Taha Abdurrahman, modernitenin hayatın çeşitli alanlarından dini koparmasını, “dünyevileşme” olarak anar. O, Dinin Ruhu kitabında siyasetin dinden ayrıştırılması biçimindeki dünyevileşme olgusunu merkeze alır. Başka pek çok kitabında bilginin dinden ayrıştırılmasını husus edinir. Sekülarizmin Sefaleti’nde ise ahlakın dinden ayrıştırılmasını, yani dehrâniyye olgusunu inceler. Ona nazaran son ayrıştırma başkalarından çok daha tehlikelidir. Sekülarizmin Sefaleti, Kant sonrası a-teolojik bağlamda gelişmiş ahlak ideolojisine yönelik önemli tenkitler içermektedir. Eser, tıpkı vakitte Hıristiyan ahlâkından başlayarak, seküler ahlâkın tenkidine, Emile Durkheim’in ve Friedrich Nietzsche’nin görüşlerinin tenkidine kadar geniş bir tenkit yelpazesi sunmaktadır. Kitapta Luc Ferry’nin ve René Girard’ın niyet dünyasından yansımalar dikkat çeker. Modernite, kıymetlerin profanlaşması, sekülarizm, mevt korkusu ve arınma üzere konular kitabın odak noktasıdır.
KAVRAM ÜRETEN BİR MÜELLİF
Son olarak, Taha Abdurrahman’ı daha güzel anlamak için neler önerirsiniz?
Taha Abdurrahman kavram üreten ve geniş referans ağına sahip bir muharrirdir. Bu, onun zorluğu. Lakin kendi kullandığı bir metaforla tabir edilecek olursa nihayetinde o, fizikî âlem ve metafizik âlemi dokuma tezgâhındaki bir kilime benzetir. Böylelikle o, her iki âlemin birbirine kenetlendiğini söyler. Fizikî âleme metafizik kıymet atfı despotizmi besler.
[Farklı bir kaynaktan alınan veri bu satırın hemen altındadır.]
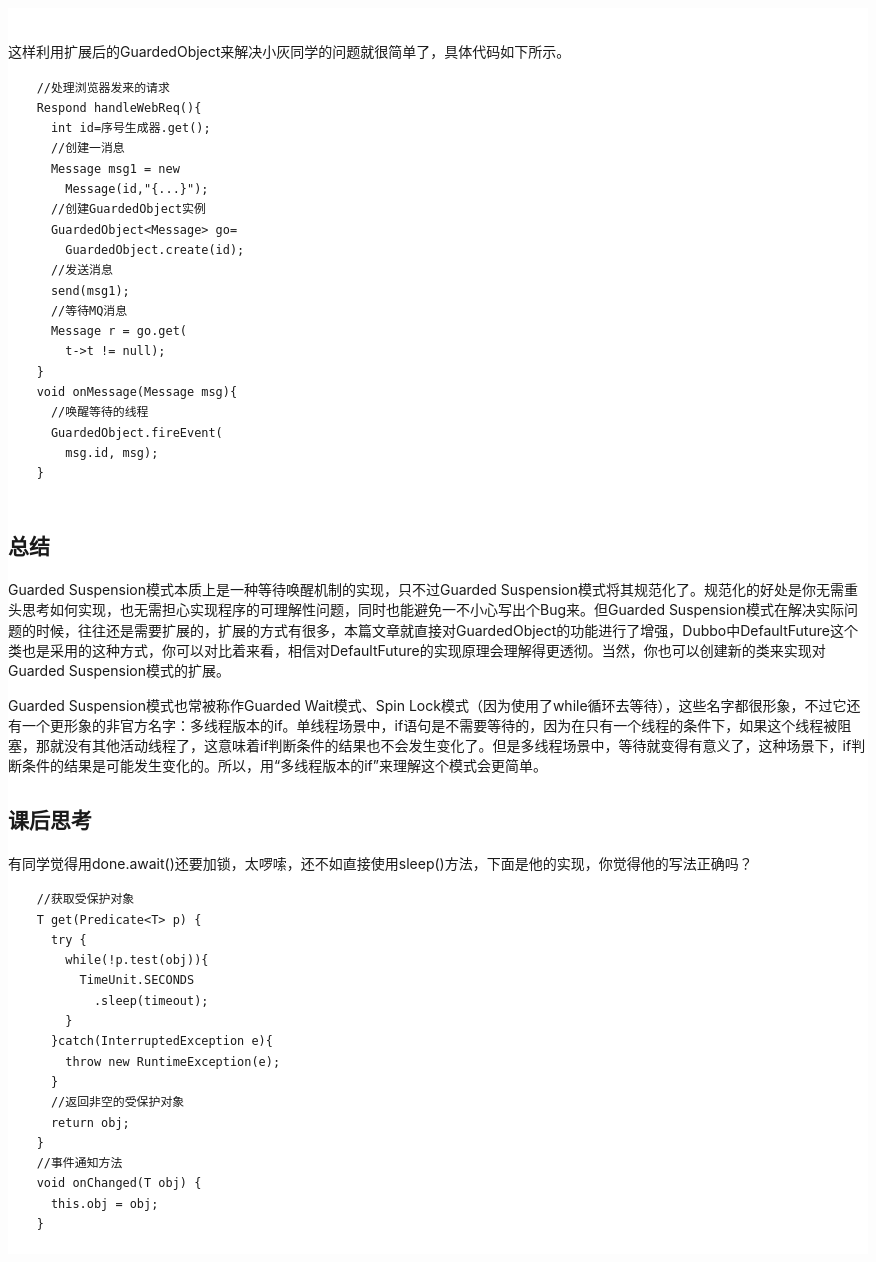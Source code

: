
 ```
    

```

这样利用扩展后的GuardedObject来解决小灰同学的问题就很简单了，具体代码如下所示。

```
    //处理浏览器发来的请求
    Respond handleWebReq(){
      int id=序号生成器.get();
      //创建一消息
      Message msg1 = new 
        Message(id,"{...}");
      //创建GuardedObject实例
      GuardedObject<Message> go=
        GuardedObject.create(id);  
      //发送消息
      send(msg1);
      //等待MQ消息
      Message r = go.get(
        t->t != null);  
    }
    void onMessage(Message msg){
      //唤醒等待的线程
      GuardedObject.fireEvent(
        msg.id, msg);
    }
    

```

## 总结

Guarded Suspension模式本质上是一种等待唤醒机制的实现，只不过Guarded Suspension模式将其规范化了。规范化的好处是你无需重头思考如何实现，也无需担心实现程序的可理解性问题，同时也能避免一不小心写出个Bug来。但Guarded Suspension模式在解决实际问题的时候，往往还是需要扩展的，扩展的方式有很多，本篇文章就直接对GuardedObject的功能进行了增强，Dubbo中DefaultFuture这个类也是采用的这种方式，你可以对比着来看，相信对DefaultFuture的实现原理会理解得更透彻。当然，你也可以创建新的类来实现对Guarded Suspension模式的扩展。

Guarded Suspension模式也常被称作Guarded Wait模式、Spin Lock模式（因为使用了while循环去等待），这些名字都很形象，不过它还有一个更形象的非官方名字：多线程版本的if。单线程场景中，if语句是不需要等待的，因为在只有一个线程的条件下，如果这个线程被阻塞，那就没有其他活动线程了，这意味着if判断条件的结果也不会发生变化了。但是多线程场景中，等待就变得有意义了，这种场景下，if判断条件的结果是可能发生变化的。所以，用“多线程版本的if”来理解这个模式会更简单。

## 课后思考

有同学觉得用done.await\(\)还要加锁，太啰嗦，还不如直接使用sleep\(\)方法，下面是他的实现，你觉得他的写法正确吗？

```
    //获取受保护对象  
    T get(Predicate<T> p) {
      try {
        while(!p.test(obj)){
          TimeUnit.SECONDS
            .sleep(timeout);
        }
      }catch(InterruptedException e){
        throw new RuntimeException(e);
      }
      //返回非空的受保护对象
      return obj;
    }
    //事件通知方法
    void onChanged(T obj) {
      this.obj = obj;
    }
    
```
Yapılması gereken, metafizik âlemin bedellerinin fizikî âleme aktarılması, yani teşhîd olgusudur. Bu, varlık ve kıymetler dünyasına bütüncül bakışı gerektirir. Taha Abdurrahman okumalarında bu temel parametre dikkate alınmalıdır. Onun yapıtları, sahip olduğu geniş referans ağı da dikkate alındığında Türk okuru için entelektüel boyutta bilgi edinimi için bir eksen kabul edilmelidir.